Output the data as it stands. Each line must match exactly.

==== RECORDS TO USE ====

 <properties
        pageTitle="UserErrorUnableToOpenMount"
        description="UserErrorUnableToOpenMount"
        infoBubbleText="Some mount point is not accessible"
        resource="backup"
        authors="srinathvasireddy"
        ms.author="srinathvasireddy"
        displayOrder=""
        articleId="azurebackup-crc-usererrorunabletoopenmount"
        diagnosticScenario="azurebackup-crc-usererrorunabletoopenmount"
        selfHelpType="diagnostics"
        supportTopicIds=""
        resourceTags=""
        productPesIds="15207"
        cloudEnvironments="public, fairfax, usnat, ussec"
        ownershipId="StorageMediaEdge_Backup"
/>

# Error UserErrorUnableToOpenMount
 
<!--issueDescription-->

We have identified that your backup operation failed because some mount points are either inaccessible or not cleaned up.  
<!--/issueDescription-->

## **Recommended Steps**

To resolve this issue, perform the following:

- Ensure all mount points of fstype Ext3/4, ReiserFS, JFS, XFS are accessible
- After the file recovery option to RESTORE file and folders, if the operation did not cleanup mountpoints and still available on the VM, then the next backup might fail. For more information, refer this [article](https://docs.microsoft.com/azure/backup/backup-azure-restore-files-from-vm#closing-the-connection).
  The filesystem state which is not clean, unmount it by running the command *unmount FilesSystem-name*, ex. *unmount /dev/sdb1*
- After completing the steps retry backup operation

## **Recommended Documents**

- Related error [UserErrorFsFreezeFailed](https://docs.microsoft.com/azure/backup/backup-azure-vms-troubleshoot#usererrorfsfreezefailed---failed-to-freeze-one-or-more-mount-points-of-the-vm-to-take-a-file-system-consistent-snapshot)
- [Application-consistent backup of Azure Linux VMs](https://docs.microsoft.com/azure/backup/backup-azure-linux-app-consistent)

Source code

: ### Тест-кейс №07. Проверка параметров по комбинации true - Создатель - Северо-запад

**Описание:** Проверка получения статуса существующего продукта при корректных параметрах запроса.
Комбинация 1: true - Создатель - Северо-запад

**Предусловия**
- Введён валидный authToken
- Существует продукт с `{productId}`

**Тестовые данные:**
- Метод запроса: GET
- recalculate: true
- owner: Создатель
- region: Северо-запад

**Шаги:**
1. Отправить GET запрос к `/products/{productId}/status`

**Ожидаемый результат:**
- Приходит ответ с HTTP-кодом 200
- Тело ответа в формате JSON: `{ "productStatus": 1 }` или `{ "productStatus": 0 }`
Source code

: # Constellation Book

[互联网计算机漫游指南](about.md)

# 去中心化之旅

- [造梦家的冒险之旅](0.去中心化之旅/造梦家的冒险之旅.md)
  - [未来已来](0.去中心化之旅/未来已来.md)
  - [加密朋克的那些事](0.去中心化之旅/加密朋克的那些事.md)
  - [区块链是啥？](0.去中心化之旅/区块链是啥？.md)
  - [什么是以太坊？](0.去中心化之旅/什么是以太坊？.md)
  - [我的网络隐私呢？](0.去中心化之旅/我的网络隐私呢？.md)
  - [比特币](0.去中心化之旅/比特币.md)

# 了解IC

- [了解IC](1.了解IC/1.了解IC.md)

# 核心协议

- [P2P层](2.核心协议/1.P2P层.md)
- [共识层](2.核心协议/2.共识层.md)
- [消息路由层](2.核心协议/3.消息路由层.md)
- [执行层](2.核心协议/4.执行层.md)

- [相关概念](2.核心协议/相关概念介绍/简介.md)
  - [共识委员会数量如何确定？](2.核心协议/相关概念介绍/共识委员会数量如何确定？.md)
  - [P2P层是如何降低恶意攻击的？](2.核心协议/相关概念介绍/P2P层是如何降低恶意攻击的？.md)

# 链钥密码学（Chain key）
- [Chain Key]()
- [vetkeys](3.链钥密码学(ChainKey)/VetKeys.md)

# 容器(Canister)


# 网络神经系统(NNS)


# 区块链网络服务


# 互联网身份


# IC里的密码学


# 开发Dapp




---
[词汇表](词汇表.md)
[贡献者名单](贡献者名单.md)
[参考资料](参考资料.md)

====

- _FINISHED EXERCISE_:
 <properties
        pageTitle="UserErrorUnableToOpenMount"
        description="UserErrorUnableToOpenMount"
        infoBubbleText="Some mount point is not accessible"
        resource="backup"
        authors="srinathvasireddy"
        ms.author="srinathvasireddy"
        displayOrder=""
        articleId="azurebackup-crc-usererrorunabletoopenmount"
        diagnosticScenario="azurebackup-crc-usererrorunabletoopenmount"
        selfHelpType="diagnostics"
        supportTopicIds=""
        resourceTags=""
        productPesIds="15207"
        cloudEnvironments="public, fairfax, usnat, ussec"
        ownershipId="StorageMediaEdge_Backup"
/>

# Error UserErrorUnableToOpenMount
 
<!--issueDescription-->

We have identified that your backup operation failed because some mount points are either inaccessible or not cleaned up.  
<!--/issueDescription-->

## **Recommended Steps**

To resolve this issue, perform the following:

- Ensure all mount points of fstype Ext3/4, ReiserFS, JFS, XFS are accessible
- After the file recovery option to RESTORE file and folders, if the operation did not cleanup mountpoints and still available on the VM, then the next backup might fail. For more information, refer this [article](https://docs.microsoft.com/azure/backup/backup-azure-restore-files-from-vm#closing-the-connection).
  The filesystem state which is not clean, unmount it by running the command *unmount FilesSystem-name*, ex. *unmount /dev/sdb1*
- After completing the steps retry backup operation

## **Recommended Documents**

- Related error [UserErrorFsFreezeFailed](https://docs.microsoft.com/azure/backup/backup-azure-vms-troubleshoot#usererrorfsfreezefailed---failed-to-freeze-one-or-more-mount-points-of-the-vm-to-take-a-file-system-consistent-snapshot)
- [Application-consistent backup of Azure Linux VMs](https://docs.microsoft.com/azure/backup/backup-azure-linux-app-consistent)

Source code

: ### Тест-кейс №07. Проверка параметров по комбинации true - Создатель - Северо-запад

**Описание:** Проверка получения статуса существующего продукта при корректных параметрах запроса.
Комбинация 1: true - Создатель - Северо-запад

**Предусловия**
- Введён валидный authToken
- Существует продукт с `{productId}`

**Тестовые данные:**
- Метод запроса: GET
- recalculate: true
- owner: Создатель
- region: Северо-запад

**Шаги:**
1. Отправить GET запрос к `/products/{productId}/status`

**Ожидаемый результат:**
- Приходит ответ с HTTP-кодом 200
- Тело ответа в формате JSON: `{ "productStatus": 1 }` или `{ "productStatus": 0 }`
Source code

: # Constellation Book

[互联网计算机漫游指南](about.md)

# 去中心化之旅

- [造梦家的冒险之旅](0.去中心化之旅/造梦家的冒险之旅.md)
  - [未来已来](0.去中心化之旅/未来已来.md)
  - [加密朋克的那些事](0.去中心化之旅/加密朋克的那些事.md)
  - [区块链是啥？](0.去中心化之旅/区块链是啥？.md)
  - [什么是以太坊？](0.去中心化之旅/什么是以太坊？.md)
  - [我的网络隐私呢？](0.去中心化之旅/我的网络隐私呢？.md)
  - [比特币](0.去中心化之旅/比特币.md)

# 了解IC

- [了解IC](1.了解IC/1.了解IC.md)

# 核心协议

- [P2P层](2.核心协议/1.P2P层.md)
- [共识层](2.核心协议/2.共识层.md)
- [消息路由层](2.核心协议/3.消息路由层.md)
- [执行层](2.核心协议/4.执行层.md)

- [相关概念](2.核心协议/相关概念介绍/简介.md)
  - [共识委员会数量如何确定？](2.核心协议/相关概念介绍/共识委员会数量如何确定？.md)
  - [P2P层是如何降低恶意攻击的？](2.核心协议/相关概念介绍/P2P层是如何降低恶意攻击的？.md)

# 链钥密码学（Chain key）
- [Chain Key]()
- [vetkeys](3.链钥密码学(ChainKey)/VetKeys.md)

# 容器(Canister)


# 网络神经系统(NNS)


# 区块链网络服务


# 互联网身份


# IC里的密码学


# 开发Dapp




---
[词汇表](词汇表.md)
[贡献者名单](贡献者名单.md)
[参考资料](参考资料.md)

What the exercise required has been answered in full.